Everyone knows the importance of connecting to the Internet, and there is no day without using the devices that allow us to access them. However, more than half of the world’s population lives isolated from the Internet world, which means a great difference in terms of development and opportunity, especially when compared to those who have access to this network This discrepancy defines the digital divide in the Middle East
It is the division between people (communities, states, countries …) who use ICT as a routine part of their lives, and those who do not have access to them, and despite their existence, do not know how to use them.
The importance of the Internet depends on different aspects:
- it is a communication channel that ignores geographical obstacles.
- Allows access to and transfer of knowledge and information.
- It accelerates many everyday actions (e-commerce, administrative processing, electronic payment …)
- Provides new possibilities for interaction with the world and allows for other ways of life.
- It is a human right, in accordance with the objectives of the United Nations
- It seems clear that the advantages of Internet connectivity can improve opportunities not only for individuals but for society in general. For this reason, the ITU conducts a series of systematic studies that show the annual global data on the ITC, classification of countries based on the average Progress.
The Digital Divide in the Middle East
If we look at the development criteria, the gap is only 15% of people in the backward countries can benefit from this resource, an important figure compared to developing countries 40%, which is dangerous if compared with developed countries 81%.

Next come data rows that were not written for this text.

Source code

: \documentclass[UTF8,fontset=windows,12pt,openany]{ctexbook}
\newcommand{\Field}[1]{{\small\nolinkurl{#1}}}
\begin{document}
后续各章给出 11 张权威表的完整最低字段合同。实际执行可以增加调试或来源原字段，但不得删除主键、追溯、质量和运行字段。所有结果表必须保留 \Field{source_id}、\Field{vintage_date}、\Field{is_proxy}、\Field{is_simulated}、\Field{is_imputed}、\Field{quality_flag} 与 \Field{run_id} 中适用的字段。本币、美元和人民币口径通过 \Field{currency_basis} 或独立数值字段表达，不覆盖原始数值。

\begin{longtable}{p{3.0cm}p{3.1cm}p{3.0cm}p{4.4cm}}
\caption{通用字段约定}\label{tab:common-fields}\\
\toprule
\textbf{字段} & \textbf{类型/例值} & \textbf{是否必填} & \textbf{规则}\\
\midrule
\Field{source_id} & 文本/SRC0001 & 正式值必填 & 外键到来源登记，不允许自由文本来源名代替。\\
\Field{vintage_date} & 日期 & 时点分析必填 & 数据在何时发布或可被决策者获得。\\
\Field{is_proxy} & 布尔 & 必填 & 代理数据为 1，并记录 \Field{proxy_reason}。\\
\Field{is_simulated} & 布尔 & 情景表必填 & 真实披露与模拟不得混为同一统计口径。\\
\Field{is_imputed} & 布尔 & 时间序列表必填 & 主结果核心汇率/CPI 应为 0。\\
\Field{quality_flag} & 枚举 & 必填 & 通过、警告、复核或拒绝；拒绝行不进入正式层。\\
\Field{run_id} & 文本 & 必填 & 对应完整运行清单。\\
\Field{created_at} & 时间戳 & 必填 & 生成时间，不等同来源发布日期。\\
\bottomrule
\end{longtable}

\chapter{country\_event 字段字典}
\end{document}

With regard to the gender gap between the sexes, where access to the Internet is higher for men than for women in all regions of the world. Although this inequality is not as clear as in the previous examples about 10%, the worrisome thing is that there is an increase in this difference between 2013 and 2016.
The digital divide is one of the infrastructures that can be overcome with better investment. Illiteracy and poverty are one of the biggest disincentives for adopting modern technologies in the Middle East, expensive devices and the cost of Internet access even if the government subsidizes these costs, illiterate users will not get the same benefits.
ITU and UNESCO set up a digital development committee in May 2010 in the face of a vision of a digitally divided world due to the lack of opportunities, where bandwidth is distributed unequally, with the aim of enhancing the importance of broadband in the international political agenda and expanding its reach in each country as a key to accelerating progress towards national and international development goals.
Technology and Communications Development Index Classification
The ITU Development Index (IDI) represents the level of access to and use of ICTs by countries:
South Korea ranks first in the international development initiative, followed by Denmark and Iceland, respectively.
In a group of 167 countries ranked first 30, mostly by European countries and other high-income countries such as Australia, Bahrain, Canada, Japan and others
Countries that have improved most in the past five years have been Costa Rica, Bahrain, Lebanon, Ghana, Thailand, the UAE, Saudi Arabia, Suriname, Belarus and Oman, but the average development values of the International Telecommunication Union (IDI) vary greatly between regions.
In Africa, Mauritius surpasses only the global average of 5.03 points and 29 out of 37 African countries in the last quarter of IDI 2015, so reducing the digital divide in this region of the world makes it a priority.
In the Middle East, the top five countries are GCC members: Bahrain, Qatar, UAE, Saudi Arabia and Kuwait, all above 6.5 points, placing them among the top 50 countries. However, And the rest of Africa located in the lower centres.
Efforts to Bridge the Digital Divide
There is no doubt that we live in a world of many facts, which vary widely by geographical region in the world in telecommunications. The digital divide is narrowing, and the most disadvantaged countries will gradually be able to access much of the information on the Internet.
Under this hypothesis, the opportunities for prosperity in the world could increase significantly for backward countries, as free access to information and communications would provide them with the necessary tools, but technological progress should not mask the serious and real shortcomings of the populations of “discrete” countries.
Bridging the digital divide in the Middle East may help improve the well-being and quality of life of people who do not yet have access to the Internet. First, however, we must ensure that these people have a life to enjoy and technological literacy in these countries.